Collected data
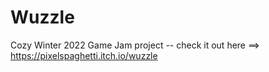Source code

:# Wuzzle
Cozy Winter 2022 Game Jam project -- check it out here ==> https://pixelspaghetti.itch.io/wuzzle
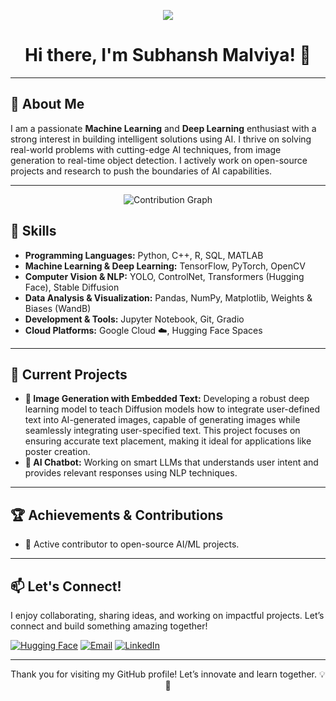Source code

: <p align="center">
    <img src="https://readme-typing-svg.demolab.com/?lines=Aspiring%20Learner%20;%20AI-Researcher;DEEP%20LEARNING%20PRACTITIONER;OPEN%20SOURCE%20CONTRIBUTOR&font=Fira%20Code&align=center&width=700&height=50&color=FF9L33&vCenter=true&pause=500&size=30" />
</p>

<h1 align="center">Hi there, I'm Subhansh Malviya! 👋</h1>

---

<h2>🚀 About Me</h2>
<p>
    I am a passionate <strong>Machine Learning</strong> and <strong>Deep Learning</strong> enthusiast with a strong interest in building intelligent solutions using AI.  
    I thrive on solving real-world problems with cutting-edge AI techniques, from image generation to real-time object detection.  
    I actively work on open-source projects and research to push the boundaries of AI capabilities.
</p>

---

<p align="center">
  <img src="https://github-readme-activity-graph.vercel.app/graph?username=subh-775&theme=react-dark&hide_border=true&custom_title=Contribution%20Graph&area=true&point=false&line=31C442&area_color=21914A" alt="Contribution Graph"/>
</p>

<h2>🔧 Skills</h2>
<ul>
    <li><strong>Programming Languages:</strong> Python, C++, R, SQL, MATLAB</li>
    <li><strong>Machine Learning & Deep Learning:</strong> TensorFlow, PyTorch, OpenCV</li>
    <li><strong>Computer Vision & NLP:</strong> YOLO, ControlNet, Transformers (Hugging Face), Stable Diffusion</li>
    <li><strong>Data Analysis & Visualization:</strong> Pandas, NumPy, Matplotlib, Weights & Biases (WandB)</li>
    <li><strong>Development & Tools:</strong> Jupyter Notebook, Git, Gradio</li>
    <li><strong>Cloud Platforms:</strong> Google Cloud ☁️, Hugging Face Spaces</li>
</ul>

---

<h2>🌱 Current Projects</h2>
<ul>
    <li><strong>📸 Image Generation with Embedded Text:</strong>  
        Developing a robust deep learning model to teach Diffusion models how to integrate user-defined text into AI-generated images, capable of generating images while seamlessly integrating user-specified text. This project focuses on ensuring accurate text         
        placement, making it ideal for applications like poster creation.
    </li>
    <li><strong>🤖 AI Chatbot:</strong>  
        Working on smart LLMs that understands user intent and provides relevant responses using NLP techniques.
    </li>
</ul>

---

<h2>🏆 Achievements & Contributions</h2>
<ul>
    <li>🚀 Active contributor to open-source AI/ML projects.</li>
</ul>

---

<h2>📫 Let's Connect!</h2>
<p>
    I enjoy collaborating, sharing ideas, and working on impactful projects. Let’s connect and build something amazing together!  
</p>

[![Hugging Face](https://img.shields.io/badge/HuggingFace-Models_&_Datasets-yellow?logo=huggingface)](https://huggingface.co/Subh775)
[![Email](https://img.shields.io/badge/Email-Contact_Me-red?logo=gmail&logoColor=white)](mailto:subhansh4268@gmail.com)
[![LinkedIn](https://img.shields.io/badge/LinkedIn-Connect-blue?logo=linkedin&logoColor=white)](https://www.linkedin.com/in/subhansh-malviya-a43b5b28b/)



---

<p align="center">Thank you for visiting my GitHub profile! Let’s innovate and learn together. 💡🚀</p>
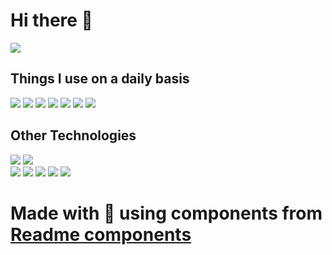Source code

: 

# Hi there 👋

  

<p align="left">
<img  src="https://readme-components.vercel.app/api?component=text&text=I'M%20JONATANA&fill=linear-gradient%28to%20top%2C%20%23a18cd1%200%25%2C%20%23fbc2eb%20100%25%29%3B">
</a>
</p>  



## Things I use on a daily basis

<p align="left">  

 <img  src="https://readme-components.vercel.app/api?component=logo&fill=black&logo=react&animation=spin&svgfill=15d8fe">  
 
   
<img  src="https://readme-components.vercel.app/api?component=logo&fill=black&logo=typescript&svgfill=2d79c7">

 <img  src="https://readme-components.vercel.app/api?component=logo&fill=black&logo=node.js&svgfill=659b60">
 <img  src="https://readme-components.vercel.app/api?component=logo&fill=black&logo=javascript&svgfill=f6df1c">
 
<img  src="https://readme-components.vercel.app/api?component=logo&fill=black&logo=Java&svgfill=8ed5fa">

<img  src="https://readme-components.vercel.app/api?component=logo&fill=black&logo=Spring&svgfill=df5c43"> 
<img  src="https://readme-components.vercel.app/api?component=logo&fill=black&logo=Postgresql&svgfill=df5c43"> 
</p>

##  Other Technologies
<p align="left">
<img  src="https://readme-components.vercel.app/api?component=logo&fill=black&logo=Python&svgfill=cd6799">
<img  src="https://readme-components.vercel.app/api?component=logo&fill=black&logo=mongoDb&svgfill=df5c43"> 
 <br/>
<img  src="https://readme-components.vercel.app/api?component=logo&fill=black&logo=Php&svgfill=df5c43"> 
<img  src="https://readme-components.vercel.app/api?component=logo&fill=black&logo=Symfony&svgfill=df5c43">
<img  src="https://readme-components.vercel.app/api?component=logo&fill=black&logo=Laravel&svgfill=df5c43">





<!-- <a href="https://github.com/harish-sethuraman/readme-components">
<img  src="https://readme-components.vercel.app/api?component=logo&fill=black&logo=html5&svgfill=f06629">
</a> -->



<img  src="https://readme-components.vercel.app/api?component=logo&fill=black&logo=CSS3&svgfill=028dd1">

<img  src="https://readme-components.vercel.app/api?component=logo&fill=black&logo=github">


</p>

<!-- 
## My Skills 💻



<p align="left">
<a href="https://github.com/harish-sethuraman/readme-components">
<img  src="https://readme-components.vercel.app/api?component=linearprogress&skill=HTML&value=80&design=candy&fill=ff69b4">
</a>
<a href="https://github.com/harish-sethuraman/readme-components">
<img  src="https://readme-components.vercel.app/api?component=linearprogress&skill=CSS&value=70&design=candy&fill=ff69b4">
</a>
<a href="https://github.com/harish-sethuraman/readme-components">
<img  src="https://readme-components.vercel.app/api?component=linearprogress&skill=JS&value=50&design=candy&fill=ff69b4">
</a>
<a href="https://github.com/harish-sethuraman/readme-components">
<img  src="https://readme-components.vercel.app/api?component=linearprogress&skill=REACT&value=60&design=candy&fill=ff69b4">
</a>
<a href="https://github.com/harish-sethuraman/readme-components">
<img  src="https://readme-components.vercel.app/api?component=linearprogress&skill=CPP&value=50&design=candy&fill=ff69b4">
</a>
<a href="https://github.com/harish-sethuraman/readme-components">
<img  src="https://readme-components.vercel.app/api?component=linearprogress&skill=GIT&value=70&design=candy&fill=ff69b4">
</a>
</p>
-->


<!--
# Coming soon 🚀



<p align="left">
<a href="https://github.com/harish-sethuraman/readme-components">
<img  src="https://readme-components.vercel.app/api?component=">
</a>
</p>
-->

# Made with :purple_heart: using components from [Readme components](https://github.com/harish-sethuraman/readme-components)
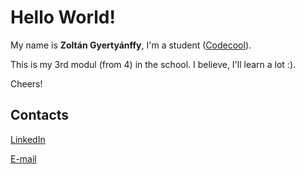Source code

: # Hello World!

My name is **Zoltán Gyertyánffy**, I'm a student ([Codecool](http://codecool.com)).

This is my 3rd modul (from 4) in the school. I believe, I'll learn a lot :). 

Cheers!

## Contacts 

<a href="https://www.linkedin.com/in/gyertya/" target="_blank">LinkedIn</a>

<a href="mailto:gyertya@gmail.com">E-mail</a>
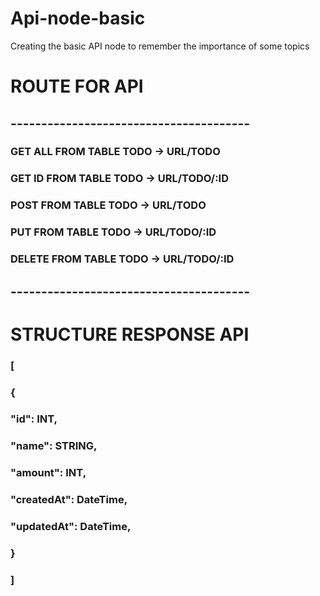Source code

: # Api-node-basic
Creating the basic API node to remember the importance of some topics

# ROUTE FOR API
## ---------------------------------------
### GET ALL FROM TABLE TODO -> URL/TODO
### GET ID FROM TABLE TODO -> URL/TODO/:ID
### POST FROM TABLE TODO -> URL/TODO
### PUT FROM TABLE TODO -> URL/TODO/:ID
### DELETE FROM TABLE TODO -> URL/TODO/:ID
## ---------------------------------------

# STRUCTURE RESPONSE API 
### [ 
###  { 
###  "id": INT,
###  "name": STRING,
###  "amount": INT,
###  "createdAt": DateTime,
###  "updatedAt": DateTime,
###  }
### ]
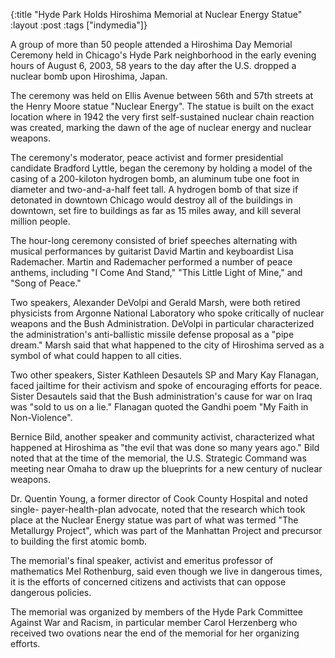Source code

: {:title "Hyde Park Holds Hiroshima Memorial at Nuclear Energy Statue"
:layout :post
:tags  ["indymedia"]}

A group of more than 50 people attended a Hiroshima Day Memorial Ceremony held
in Chicago's Hyde Park neighborhood in the early evening hours of August 6,
2003, 58 years to the day after the U.S. dropped a nuclear bomb upon
Hiroshima, Japan.

The ceremony was held on Ellis Avenue between 56th and 57th streets at the
Henry Moore statue "Nuclear Energy". The statue is built on the exact
location where in 1942 the very first self-sustained nuclear chain reaction
was created, marking the dawn of the age of nuclear energy and nuclear
weapons.

The ceremony's moderator, peace activist and former presidential candidate
Bradford Lyttle, began the ceremony by holding a model of the casing of a
200-kiloton hydrogen bomb, an aluminum tube one foot in diameter and two-and-a-half feet tall. A hydrogen bomb of that size if detonated in downtown
Chicago would destroy all of the buildings in downtown, set fire to buildings
as far as 15 miles away, and kill several million people.

The hour-long ceremony consisted of brief speeches alternating with musical
performances by guitarist David Martin and keyboardist Lisa Rademacher. Martin
and Rademacher performed a number of peace anthems, including "I Come And
Stand," "This Little Light of Mine," and "Song of Peace."

Two speakers, Alexander DeVolpi and Gerald Marsh, were both retired physicists
from Argonne National Laboratory who spoke critically of nuclear weapons and
the Bush Administration. DeVolpi in particular characterized the
administration's anti-ballistic missile defense proposal as a "pipe dream."
Marsh said that what happened to the city of Hiroshima served as a symbol of
what could happen to all cities.

Two other speakers, Sister Kathleen Desautels SP and Mary Kay Flanagan, faced
jailtime for their activism and spoke of encouraging efforts for peace. Sister
Desautels said that the Bush administration's cause for war on Iraq was "sold
to us on a lie." Flanagan quoted the Gandhi poem "My Faith in Non-Violence".

Bernice Bild, another speaker and community activist, characterized what
happened at Hiroshima as "the evil that was done so many years ago." Bild
noted that at the time of the memorial, the U.S. Strategic Command was meeting
near Omaha to draw up the blueprints for a new century of nuclear weapons.

Dr. Quentin Young, a former director of Cook County Hospital and noted single-
payer-health-plan advocate, noted that the research which took place at the
Nuclear Energy statue was part of what was termed "The Metallurgy Project",
which was part of the Manhattan Project and precursor to building the first
atomic bomb.

The memorial's final speaker, activist and emeritus professor of mathematics
Mel Rothenburg, said even though we live in dangerous times, it is the efforts
of concerned citizens and activists that can oppose dangerous policies.

The memorial was organized by members of the Hyde Park Committee Against War
and Racism, in particular member Carol Herzenberg who received two ovations
near the end of the memorial for her organizing efforts.

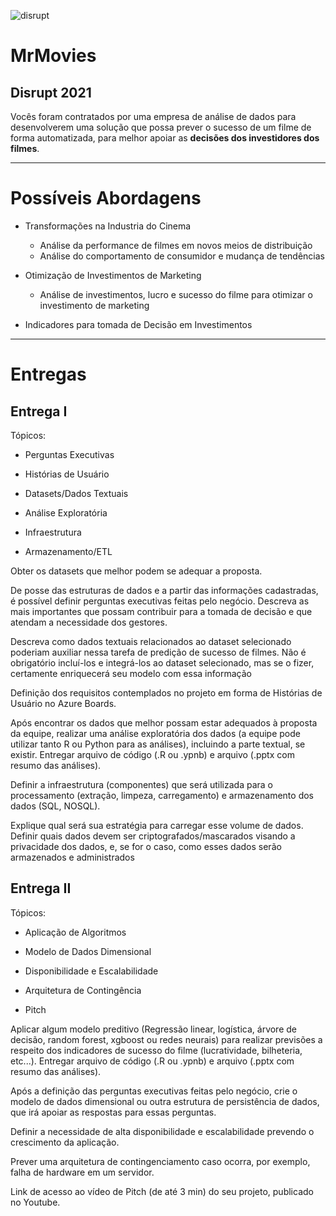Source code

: ![disrupt](https://www.fiap.com.br/wp-content/themes/fiap2016/images/graduacao/dsrpt21/mobile/01.png)

# MrMovies

## Disrupt 2021

Vocês foram contratados por uma empresa de análise de dados para desenvolverem uma solução que possa prever o sucesso de um filme de forma automatizada, para melhor apoiar as **decisões dos investidores dos filmes**.

---

# Possíveis Abordagens

* Transformações na Industria do Cinema
  - Análise da performance de filmes em novos meios de distribuição
  - Análise do comportamento de consumidor e mudança de tendências


* Otimização de Investimentos de Marketing
  - Análise de investimentos, lucro e sucesso do filme para otimizar o investimento de marketing


* Indicadores para tomada de Decisão em Investimentos

---

# Entregas

## Entrega I

Tópicos:

- Perguntas Executivas

- Histórias de Usuário

- Datasets/Dados Textuais

- Análise Exploratória

- Infraestrutura

- Armazenamento/ETL


Obter os datasets que melhor podem se adequar a proposta.

De posse das estruturas de dados e a partir das informações cadastradas, é possível definir perguntas executivas feitas pelo negócio. Descreva as mais importantes que possam contribuir para a tomada de decisão e que atendam a necessidade dos gestores.

Descreva como dados textuais relacionados ao dataset selecionado poderiam auxiliar nessa tarefa de predição de sucesso de filmes. Não é obrigatório incluí-los e integrá-los ao dataset selecionado, mas se o fizer, certamente enriquecerá seu modelo com essa informação

Definição dos requisitos contemplados no projeto em forma de Histórias de Usuário no Azure Boards.

Após encontrar os dados que melhor possam estar adequados à proposta da equipe, realizar uma análise exploratória dos dados (a equipe pode utilizar tanto R ou Python para as análises), incluindo a parte textual, se existir. Entregar arquivo de código (.R ou .ypnb) e arquivo (.pptx com resumo das análises).

Definir a infraestrutura (componentes) que será utilizada para o processamento (extração, limpeza, carregamento) e armazenamento dos dados (SQL, NOSQL).

Explique qual será sua estratégia para carregar esse volume de dados. Definir quais dados devem ser criptografados/mascarados visando a privacidade dos dados, e, se for o caso, como esses dados serão armazenados e administrados


## Entrega II

Tópicos:

- Aplicação de Algoritmos

- Modelo de Dados Dimensional

- Disponibilidade e Escalabilidade

- Arquitetura de Contingência

- Pitch


Aplicar algum modelo preditivo (Regressão linear, logística, árvore de decisão, random forest, xgboost ou redes neurais) para realizar previsões a respeito dos indicadores de sucesso do filme (lucratividade, bilheteria, etc...). Entregar arquivo de código (.R ou .ypnb) e arquivo (.pptx com resumo das análises).

Após a definição das perguntas executivas feitas pelo negócio, crie o modelo de dados dimensional ou outra estrutura de persistência de dados, que irá apoiar as respostas para essas perguntas.

Definir a necessidade de alta disponibilidade e escalabilidade prevendo o crescimento da aplicação.

Prever uma arquitetura de contingenciamento caso ocorra, por exemplo, falha de hardware em um servidor.

Link de acesso ao vídeo de Pitch (de até 3 min) do seu projeto, publicado no Youtube.
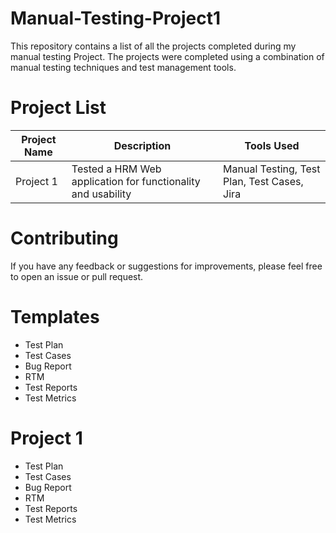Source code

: # Manual-Testing-Project1

This repository contains a list of all the projects completed during my manual testing Project. The projects were completed using a combination of manual testing techniques and test management tools.

# Project List
|   Project Name   |                            Description                                 |                 Tools Used                 |
|------------------|------------------------------------------------------------------------|--------------------------------------------| 
|   Project 1      |Tested a HRM Web application for functionality and usability            |Manual Testing, Test Plan, Test Cases, Jira | 

 # Contributing
 
 If you have any feedback or suggestions for improvements, please feel free to open an issue or pull request.

 # Templates
 
* Test Plan
* Test Cases
* Bug Report
* RTM
* Test Reports
* Test Metrics

# Project 1

* Test Plan
* Test Cases
* Bug Report
* RTM
* Test Reports
* Test Metrics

- [Your goal]: Copy every line of the records above that contains "proposta".

- [Problem solution]:
Obter os datasets que melhor podem se adequar a proposta.
Após encontrar os dados que melhor possam estar adequados à proposta da equipe, realizar uma análise exploratória dos dados (a equipe pode utilizar tanto R ou Python para as análises), incluindo a parte textual, se existir. Entregar arquivo de código (.R ou .ypnb) e arquivo (.pptx com resumo das análises).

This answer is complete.